Search code examples
rpdftidyversetidytextpdftools

Trying to extract a subset of pages from each pdf in a directory with 70 pdf files


I am using tidyverse, tidytext, and pdftools. I want to parse words in a directory of 70 pdf files. I am using these tools to do this successfully but the code below grabs all the pages instead of the subset I want. I need to skip the first two pages and select page 3 to the end of the file for each pdf.

directory <- "Student_Artifacts/"
pdfs <- paste(directory, "/", list.files(directory, pattern = "*.pdf"), sep = "")
pdf_names <- list.files(directory, pattern = "*.pdf")
pdfs_text <- map(pdfs, (pdf_text))
my_data <- data_frame(document = pdf_names, text = pdfs_text)

I figured out that by putting [3:12] in brackets like this I can grab the 3rd-12th documents:

pdfs_text <- map(pdfs, (pdf_text))[3:12]

This is not what I want though.
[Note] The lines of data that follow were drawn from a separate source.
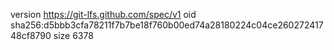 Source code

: version https://git-lfs.github.com/spec/v1
oid sha256:d5bbb3cfa78211f7b7be18f760b00ed74a28180224c04ce26027241748cf8790
size 6378
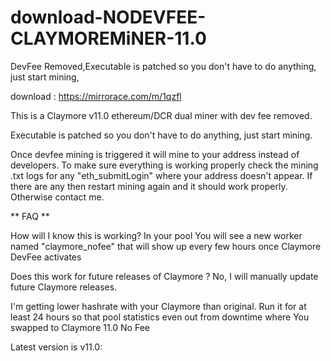 # download-NODEVFEE-CLAYMOREMiNER-11.0
DevFee Removed,Executable is patched so you don't have to do anything, just start mining, 

download : https://mirrorace.com/m/1qzfl

This is a Claymore v11.0 ethereum/DCR dual miner with dev fee removed.

Executable is patched so you don't have to do anything, just start mining.

Once devfee mining is triggered it will mine to your address instead of developers. To make sure everything is working properly check the mining .txt logs for any "eth_submitLogin" where your address doesn't appear. If there are any then restart mining again and it should work properly. Otherwise contact me.

** FAQ **

How will I know this is working? In your pool You will see a new worker named "claymore_nofee" that will show up every few hours once Claymore DevFee activates

Does this work for future releases of Claymore ? No, I will manually update future Claymore releases.

I'm getting lower hashrate with your Claymore than original. Run it for at least 24 hours so that pool statistics even out from downtime where You swapped to Claymore 11.0 No Fee

Latest version is v11.0:
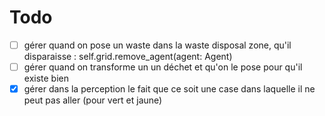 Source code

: # Todo

- [ ] gérer quand on pose un waste dans la waste disposal zone, qu'il disparaisse : self.grid.remove_agent(agent: Agent)
- [ ] gérer quand on transforme un un déchet et qu'on le pose pour qu'il existe bien
- [x] gérer dans la perception le fait que ce soit une case dans laquelle il ne peut pas aller (pour vert et jaune)
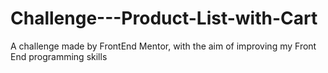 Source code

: # Challenge---Product-List-with-Cart
A challenge made by FrontEnd Mentor, with the aim of improving my Front End programming skills
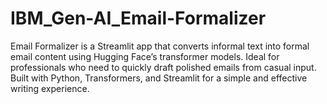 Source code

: # IBM_Gen-AI_Email-Formalizer
Email Formalizer is a Streamlit app that converts informal text into formal email content using Hugging Face’s transformer models. Ideal for professionals who need to quickly draft polished emails from casual input. Built with Python, Transformers, and Streamlit for a simple and effective writing experience.
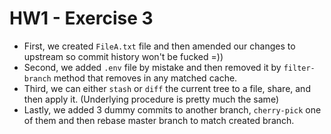 # HW1 - Exercise 3

- First, we created `FileA.txt` file and then amended our changes to upstream so commit history won't be fucked =))
- Second, we added `.env` file by mistake and then removed it by `filter-branch` method that removes in any matched cache.
- Third, we can either `stash` or `diff` the current tree to a file, share, and then apply it. (Underlying procedure is pretty much the same)
- Lastly, we added 3 dummy commits to another branch, `cherry-pick` one of them and then rebase master branch to match created branch.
How do I use the [3:12] specification to pull the pages I want from each pdf file?


Solution

  • First off, you could index out the 3rd-to-12th page from each PDF within the mapping of pdf_text, with just some very small changes:

    pdfs_text <- map(pdfs, ~ pdf_text(.x)[3:12])
    

    But this assumes that all 70 of your PDFs are 13 pages. This might also be slow, especially if some of them are real big. Try something like this (I used R's PDF documentation to demo with):

    library(furrr)
    #> Loading required package: future
    library(pdftools)
    library(tidyverse)
    library(magrittr)
    #> 
    #> Attaching package: 'magrittr'
    #> The following object is masked from 'package:purrr':
    #> 
    #>     set_names
    #> The following object is masked from 'package:tidyr':
    #> 
    #>     extract
    
    plan(multiprocess)
    
    directory <- file.path(R.home("doc"), "manual")
    pdf_names <- list.files(directory, pattern = "\\.pdf$", full.names = TRUE)
    # Drop the full reference manual since it's so big
    pdf_names %<>% str_subset("fullrefman.pdf", negate = TRUE)
    pdfs_text <- future_map(pdf_names, pdf_text, .progress = TRUE)
    #> Progress: ----------------------------------------------------------------------------------- 100%
    
    my_data   <- tibble(
      document = basename(pdf_names), 
      text     = map_chr(pdfs_text, ~ {
        str_c("Page ", seq_along(.x), ": ", str_squish(.x)) %>% 
          tail(-2) %>% 
          str_c(collapse = "; ")
      })
    )
    
    my_data
    #> # A tibble: 6 x 2
    #>   document    text                                                         
    #>   <chr>       <chr>                                                        
    #> 1 R-admin.pdf "Page 3: i Table of Contents 1 Obtaining R . . . . . . . . .~
    #> 2 R-data.pdf  "Page 3: i Table of Contents Acknowledgements . . . . . . . ~
    #> 3 R-exts.pdf  "Page 3: i Table of Contents Acknowledgements . . . . . . . ~
    #> 4 R-intro.pdf "Page 3: i Table of Contents Preface . . . . . . . . . . . .~
    #> 5 R-ints.pdf  "Page 3: i Table of Contents 1 R Internal Structures . . . .~
    #> 6 R-lang.pdf  "Page 3: i Table of Contents 1 Introduction . . . . . . . . ~
    

    Created on 2019-10-19 by the reprex package (v0.3.0)

    The main points:

    1. The tail(-2) is doing the work you're most concerned with: dropping the first two pages. Usually you use tail() to grab the last n pages, but it's also ideal for grabbing all but the first n pages - just use the negative.
    2. The plan() and future_map() are parallelizing the PDF-reading, with each of your virtual cores reading one PDF at a time. Also, progress bar!
    3. I'm doing some fancy string concatenation in the construction of text here since it appears that you ultimately want the full text of each document's pages in one cell in your final table. I'm inserting "; Page [n]: " in between each page's text so that data isn't lost, and I'm also removing extra whitespace throughout all the text, since there's usually tons.